Zur genauen Verortung wurden die Karten übereinandergelegt und schließlich mit heutigen topographischen Karten, Luftbildern und dem Liegenschaftskataster abgeglichen. So ist auf dem Luftbild mit eingeschalteten Flurgrenzen erkennbar (Abb. 8), dass sich die westlichen Grenzen des ursprünglichen Waldstückes „Platte“ in der Form der heutigen Flurgrenze von Belzig erhalten haben (Vgl. Abb. 2).

Abb. 8 Luftbild der Flächen nordwestlich von Lübnitz mit Flurgrenzen, mit Markierung der westlichen Grenze von Flur 001, Gemarkung Belzig. Bildrechte: Landesvermessung Brandenburg, GeoBasis-DE/LGB, dl-de/by-2-0.

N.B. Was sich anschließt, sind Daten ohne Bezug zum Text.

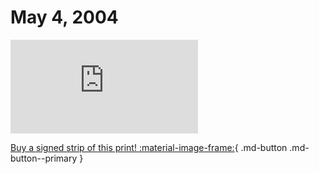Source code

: # May 4, 2004

![](https://www.achewood.com/comic.php?date=05042004)

[Buy a signed strip of this print! :material-image-frame:](https://achewood-holiday-pop-up.myshopify.com/products/strip#05042004){ .md-button .md-button--primary }
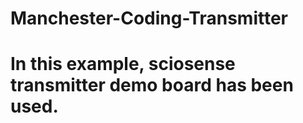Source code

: # Manchester-Coding-Transmitter
# In this example, sciosense transmitter demo board has been used.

Bei Ansicht des detaillierteren Luftbildes mitsamt des Liegenschaftskatasters fällt auf, dass sogar der kleine Stichweg zum ursprünglichen Waldwärter-Etablissement als gesondertes Flurstück erhalten hat, der heute auf die beiden Masten der Hochspannungsleitung zuführt (Abb. 9). Südwestlich davon ist der ehemalige Wohnplatz zu vermuten.

Abb. 9 Luftbild der Flächen nordwestlich von Lübnitz mit den Lagebezeichnungen „Schönefeld“ und „Die Platte“, der urspr. Stichweg ist als extra Flurstück eingetragen, mit Markierung der vermuteten Lage der „Platte“ unweit südwestlich der Hochspannungsleitung. Bildrechte: Landesvermessung Brandenburg, GeoBasis-DE/LGB, dl-de/by-2-0.

Auf dem Ur-Messtischblatt ist im östlichen Bereich ein leicht geschwungener Weg verzeichnet (Abb. 2), welcher heute durch die große Ackerfläche nicht mehr nachvollziehbar ist, aber als gesonderte Flurstücksnummer im Kataster überdauert hat. Bemerkenswert ist, dass die Flurstücken westlich des ehemaligen Weges die Lagebezeichnung „Schönefeld“ und die Flurstücken östlich davon die Bezeichnung „Die Platte“ tragen. Somit liegt das ehemalige Waldwärter-Etablissement „Platte“ allerdings in „Schönefeld“ (Abb. 9). Womöglich kam es hier zu einem bislang unbeachteten Verschieben von Lagebezeichnungen.

Um nun den genauen Standort des ehemaligen Wohnplatzes und der Tränke zu bestimmen, lohnt eine genauere Betrachtung des Luftbildes (Abb. 10). Westlich des als Flurstück eingetragenen urspr. Stichwegs und südwestlich der Masten ist eine deutlich dunklere Stelle erkennbar, welche auf eine wasserreichere Senke und somit auf die ehemalige Tränke hinweisen könnte. Den vorgestellten Kartenwerken nach, müsste sich unweit westlich davon das Wohnhaus und ein weiteres Gebäude befunden haben.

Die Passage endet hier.